:: TASK DETAILS ::
Every line of the records below that holds the word "заполнения" should be copied out.
- - - - - - -
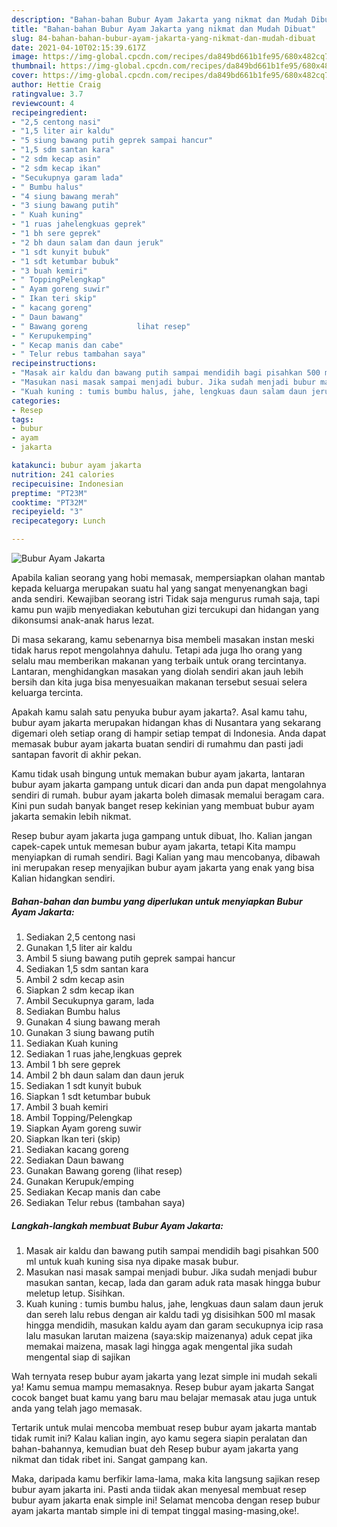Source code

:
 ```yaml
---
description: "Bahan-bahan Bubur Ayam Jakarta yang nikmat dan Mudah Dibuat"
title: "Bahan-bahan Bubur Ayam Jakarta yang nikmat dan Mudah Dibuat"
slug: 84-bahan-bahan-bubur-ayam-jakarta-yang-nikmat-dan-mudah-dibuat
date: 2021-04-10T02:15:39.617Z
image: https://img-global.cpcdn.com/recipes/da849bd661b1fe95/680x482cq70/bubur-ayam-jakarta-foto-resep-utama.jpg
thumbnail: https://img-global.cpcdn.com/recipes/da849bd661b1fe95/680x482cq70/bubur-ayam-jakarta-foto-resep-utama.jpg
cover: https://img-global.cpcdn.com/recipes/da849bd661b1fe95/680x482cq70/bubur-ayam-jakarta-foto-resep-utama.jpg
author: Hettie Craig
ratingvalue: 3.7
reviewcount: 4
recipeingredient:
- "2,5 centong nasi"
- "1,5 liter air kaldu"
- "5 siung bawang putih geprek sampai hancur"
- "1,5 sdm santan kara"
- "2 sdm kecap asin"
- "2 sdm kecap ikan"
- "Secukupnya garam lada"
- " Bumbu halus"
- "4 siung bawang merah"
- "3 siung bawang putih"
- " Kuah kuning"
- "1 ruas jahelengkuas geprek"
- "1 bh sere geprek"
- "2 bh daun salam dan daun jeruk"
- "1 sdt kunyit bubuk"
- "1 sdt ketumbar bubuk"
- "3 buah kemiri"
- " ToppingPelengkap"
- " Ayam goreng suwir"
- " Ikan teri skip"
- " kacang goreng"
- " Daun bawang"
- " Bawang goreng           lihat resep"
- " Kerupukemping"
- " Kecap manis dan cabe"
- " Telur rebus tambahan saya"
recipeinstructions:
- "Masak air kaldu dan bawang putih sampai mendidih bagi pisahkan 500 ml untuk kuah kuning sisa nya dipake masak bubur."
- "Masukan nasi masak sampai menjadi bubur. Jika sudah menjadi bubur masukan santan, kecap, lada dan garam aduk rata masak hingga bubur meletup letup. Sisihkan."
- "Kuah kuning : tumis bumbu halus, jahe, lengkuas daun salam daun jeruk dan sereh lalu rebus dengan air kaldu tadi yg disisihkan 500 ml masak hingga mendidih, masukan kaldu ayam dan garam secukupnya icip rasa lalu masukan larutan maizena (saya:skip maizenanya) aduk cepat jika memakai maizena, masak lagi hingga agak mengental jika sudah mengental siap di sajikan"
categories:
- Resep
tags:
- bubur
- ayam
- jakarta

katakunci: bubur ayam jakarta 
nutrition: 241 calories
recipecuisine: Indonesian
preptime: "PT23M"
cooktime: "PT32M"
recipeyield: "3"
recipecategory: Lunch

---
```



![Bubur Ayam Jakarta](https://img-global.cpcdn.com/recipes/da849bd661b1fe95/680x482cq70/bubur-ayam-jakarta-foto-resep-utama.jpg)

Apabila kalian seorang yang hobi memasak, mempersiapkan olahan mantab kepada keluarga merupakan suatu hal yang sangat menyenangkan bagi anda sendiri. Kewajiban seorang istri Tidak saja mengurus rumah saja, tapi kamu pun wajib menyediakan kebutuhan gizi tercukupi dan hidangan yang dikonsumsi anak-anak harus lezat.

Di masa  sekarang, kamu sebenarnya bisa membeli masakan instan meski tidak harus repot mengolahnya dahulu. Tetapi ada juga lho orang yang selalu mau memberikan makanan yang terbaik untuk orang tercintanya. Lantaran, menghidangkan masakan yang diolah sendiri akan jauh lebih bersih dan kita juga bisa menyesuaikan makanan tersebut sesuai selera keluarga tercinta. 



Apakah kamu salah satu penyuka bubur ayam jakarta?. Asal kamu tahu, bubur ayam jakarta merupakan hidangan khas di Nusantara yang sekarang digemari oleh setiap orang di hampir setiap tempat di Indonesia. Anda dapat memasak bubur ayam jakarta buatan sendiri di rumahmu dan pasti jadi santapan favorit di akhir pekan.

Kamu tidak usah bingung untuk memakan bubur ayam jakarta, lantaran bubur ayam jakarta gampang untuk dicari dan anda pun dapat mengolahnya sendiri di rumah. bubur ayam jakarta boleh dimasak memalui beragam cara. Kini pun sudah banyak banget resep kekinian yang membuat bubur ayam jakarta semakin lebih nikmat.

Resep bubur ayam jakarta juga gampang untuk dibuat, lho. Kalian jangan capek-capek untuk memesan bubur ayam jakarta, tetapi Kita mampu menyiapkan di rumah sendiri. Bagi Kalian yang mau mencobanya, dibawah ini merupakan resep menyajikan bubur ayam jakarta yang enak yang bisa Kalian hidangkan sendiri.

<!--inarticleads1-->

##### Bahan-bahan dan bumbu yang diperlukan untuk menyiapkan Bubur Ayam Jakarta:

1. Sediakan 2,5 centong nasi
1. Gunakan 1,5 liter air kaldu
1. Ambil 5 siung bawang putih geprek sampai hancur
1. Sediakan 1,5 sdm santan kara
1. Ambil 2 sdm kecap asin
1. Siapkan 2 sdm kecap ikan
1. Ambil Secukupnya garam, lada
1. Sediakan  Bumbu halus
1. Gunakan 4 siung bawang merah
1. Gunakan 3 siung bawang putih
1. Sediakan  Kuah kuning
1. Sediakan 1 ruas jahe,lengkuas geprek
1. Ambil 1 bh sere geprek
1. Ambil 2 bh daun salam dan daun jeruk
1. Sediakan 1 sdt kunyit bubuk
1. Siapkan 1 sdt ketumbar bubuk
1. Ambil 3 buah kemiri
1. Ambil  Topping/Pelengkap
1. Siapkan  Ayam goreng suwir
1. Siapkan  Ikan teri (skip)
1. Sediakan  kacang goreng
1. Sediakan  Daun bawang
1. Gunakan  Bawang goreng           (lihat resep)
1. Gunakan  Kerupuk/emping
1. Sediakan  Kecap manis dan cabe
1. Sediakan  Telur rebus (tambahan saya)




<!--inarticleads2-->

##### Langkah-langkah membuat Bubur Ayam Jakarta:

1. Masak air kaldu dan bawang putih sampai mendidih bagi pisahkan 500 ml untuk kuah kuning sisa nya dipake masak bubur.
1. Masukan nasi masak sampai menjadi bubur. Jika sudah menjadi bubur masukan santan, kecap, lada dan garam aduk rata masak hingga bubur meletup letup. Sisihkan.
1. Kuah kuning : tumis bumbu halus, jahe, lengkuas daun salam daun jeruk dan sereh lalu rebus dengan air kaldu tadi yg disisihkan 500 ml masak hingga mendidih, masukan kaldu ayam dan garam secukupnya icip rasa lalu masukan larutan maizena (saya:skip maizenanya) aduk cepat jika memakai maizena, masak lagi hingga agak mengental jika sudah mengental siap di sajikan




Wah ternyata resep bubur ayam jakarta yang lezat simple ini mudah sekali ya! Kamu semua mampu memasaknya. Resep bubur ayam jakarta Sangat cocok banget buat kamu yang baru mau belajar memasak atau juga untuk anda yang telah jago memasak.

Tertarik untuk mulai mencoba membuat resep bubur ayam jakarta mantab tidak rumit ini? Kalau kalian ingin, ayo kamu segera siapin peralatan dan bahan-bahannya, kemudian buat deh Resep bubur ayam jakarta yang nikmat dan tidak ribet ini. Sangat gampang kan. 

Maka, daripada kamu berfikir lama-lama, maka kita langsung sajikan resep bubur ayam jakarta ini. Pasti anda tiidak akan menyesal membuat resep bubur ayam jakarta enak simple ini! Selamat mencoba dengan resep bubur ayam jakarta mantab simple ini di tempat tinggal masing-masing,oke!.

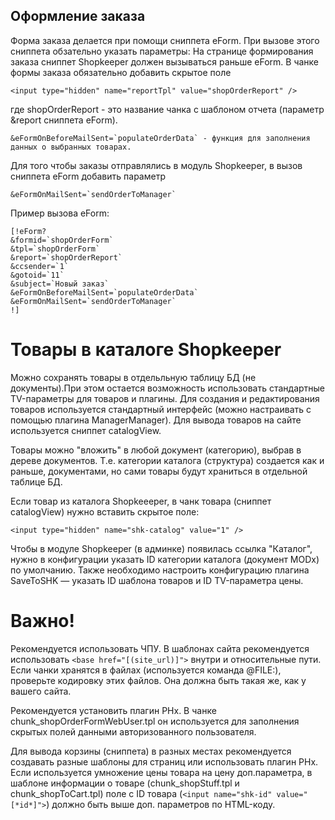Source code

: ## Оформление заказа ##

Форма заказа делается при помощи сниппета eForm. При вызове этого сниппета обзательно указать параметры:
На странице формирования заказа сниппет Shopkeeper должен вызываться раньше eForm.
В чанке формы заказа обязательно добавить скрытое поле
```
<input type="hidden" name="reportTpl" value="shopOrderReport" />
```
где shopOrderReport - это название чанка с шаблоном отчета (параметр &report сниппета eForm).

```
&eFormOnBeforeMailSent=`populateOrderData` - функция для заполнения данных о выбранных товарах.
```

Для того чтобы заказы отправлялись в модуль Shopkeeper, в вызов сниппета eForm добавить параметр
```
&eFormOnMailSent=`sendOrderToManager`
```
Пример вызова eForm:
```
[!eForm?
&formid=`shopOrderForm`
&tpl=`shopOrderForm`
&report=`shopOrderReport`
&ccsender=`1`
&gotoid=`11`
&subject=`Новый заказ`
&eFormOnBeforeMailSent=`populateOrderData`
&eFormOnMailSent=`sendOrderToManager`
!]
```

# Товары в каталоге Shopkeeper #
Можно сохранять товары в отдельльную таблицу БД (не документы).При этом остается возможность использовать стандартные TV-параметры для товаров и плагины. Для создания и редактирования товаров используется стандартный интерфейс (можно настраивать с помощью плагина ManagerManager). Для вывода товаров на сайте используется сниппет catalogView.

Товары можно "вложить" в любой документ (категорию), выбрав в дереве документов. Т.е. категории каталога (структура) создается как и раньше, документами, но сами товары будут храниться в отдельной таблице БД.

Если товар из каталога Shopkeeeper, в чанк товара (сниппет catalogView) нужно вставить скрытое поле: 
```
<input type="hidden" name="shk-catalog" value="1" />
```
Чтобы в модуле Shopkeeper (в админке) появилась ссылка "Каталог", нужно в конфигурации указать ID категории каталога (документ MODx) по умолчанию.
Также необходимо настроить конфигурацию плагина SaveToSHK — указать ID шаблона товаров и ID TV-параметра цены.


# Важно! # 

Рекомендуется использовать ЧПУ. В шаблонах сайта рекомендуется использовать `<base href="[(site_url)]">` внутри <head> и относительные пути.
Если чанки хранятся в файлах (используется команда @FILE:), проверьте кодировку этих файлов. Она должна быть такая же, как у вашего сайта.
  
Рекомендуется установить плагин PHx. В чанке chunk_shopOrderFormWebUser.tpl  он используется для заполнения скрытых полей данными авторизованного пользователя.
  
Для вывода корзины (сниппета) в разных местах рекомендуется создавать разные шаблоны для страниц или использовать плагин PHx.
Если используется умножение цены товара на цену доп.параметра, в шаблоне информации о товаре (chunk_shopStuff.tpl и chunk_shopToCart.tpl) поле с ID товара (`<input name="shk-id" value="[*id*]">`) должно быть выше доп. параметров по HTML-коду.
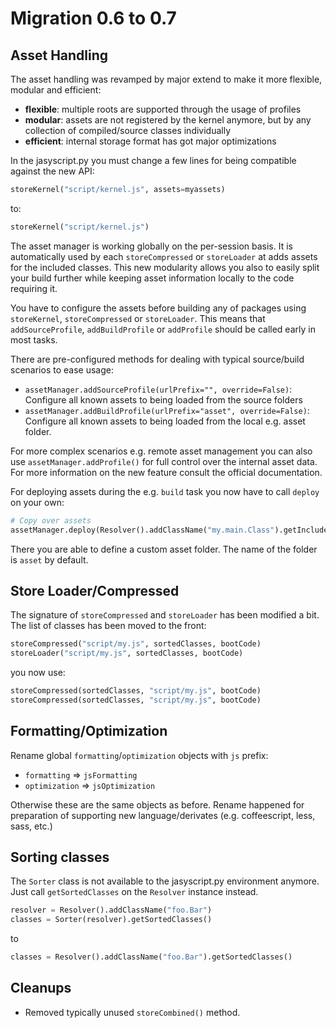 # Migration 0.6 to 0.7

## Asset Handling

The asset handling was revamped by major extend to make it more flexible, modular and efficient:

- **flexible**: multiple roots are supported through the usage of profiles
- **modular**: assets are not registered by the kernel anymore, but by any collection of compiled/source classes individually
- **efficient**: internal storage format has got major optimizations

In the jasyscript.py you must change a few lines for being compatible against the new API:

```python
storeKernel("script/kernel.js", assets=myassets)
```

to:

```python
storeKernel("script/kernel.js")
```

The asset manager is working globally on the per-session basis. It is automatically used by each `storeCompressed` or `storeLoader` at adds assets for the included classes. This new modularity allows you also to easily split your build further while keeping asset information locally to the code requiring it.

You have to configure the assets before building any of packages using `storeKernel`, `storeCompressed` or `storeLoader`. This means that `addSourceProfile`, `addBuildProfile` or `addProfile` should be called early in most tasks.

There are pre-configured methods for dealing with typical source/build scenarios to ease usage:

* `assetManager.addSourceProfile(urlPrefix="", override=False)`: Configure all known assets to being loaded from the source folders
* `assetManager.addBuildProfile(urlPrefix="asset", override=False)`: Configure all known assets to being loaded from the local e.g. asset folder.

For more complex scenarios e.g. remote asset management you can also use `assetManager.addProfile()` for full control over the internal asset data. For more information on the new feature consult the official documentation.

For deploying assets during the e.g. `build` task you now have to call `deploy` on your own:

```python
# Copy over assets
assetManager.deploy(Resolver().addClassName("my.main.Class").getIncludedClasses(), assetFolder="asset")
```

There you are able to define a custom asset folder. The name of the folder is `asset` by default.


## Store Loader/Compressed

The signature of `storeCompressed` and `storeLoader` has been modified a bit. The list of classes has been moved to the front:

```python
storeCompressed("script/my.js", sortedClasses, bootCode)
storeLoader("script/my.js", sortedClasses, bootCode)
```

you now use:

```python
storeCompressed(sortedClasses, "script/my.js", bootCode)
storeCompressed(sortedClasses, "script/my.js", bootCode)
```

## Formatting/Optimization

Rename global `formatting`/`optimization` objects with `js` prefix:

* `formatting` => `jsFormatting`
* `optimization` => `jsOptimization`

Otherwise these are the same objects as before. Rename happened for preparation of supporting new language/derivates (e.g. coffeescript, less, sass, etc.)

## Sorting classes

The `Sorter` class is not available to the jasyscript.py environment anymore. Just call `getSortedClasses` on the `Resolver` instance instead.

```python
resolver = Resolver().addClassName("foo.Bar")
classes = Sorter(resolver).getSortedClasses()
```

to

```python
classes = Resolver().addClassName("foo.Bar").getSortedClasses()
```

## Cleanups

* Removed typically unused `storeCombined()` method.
- - - - - - -
:: YOUR SOLUTION ::
&eFormOnBeforeMailSent=`populateOrderData` - функция для заполнения данных о выбранных товарах.
Рекомендуется установить плагин PHx. В чанке chunk_shopOrderFormWebUser.tpl  он используется для заполнения скрытых полей данными авторизованного пользователя.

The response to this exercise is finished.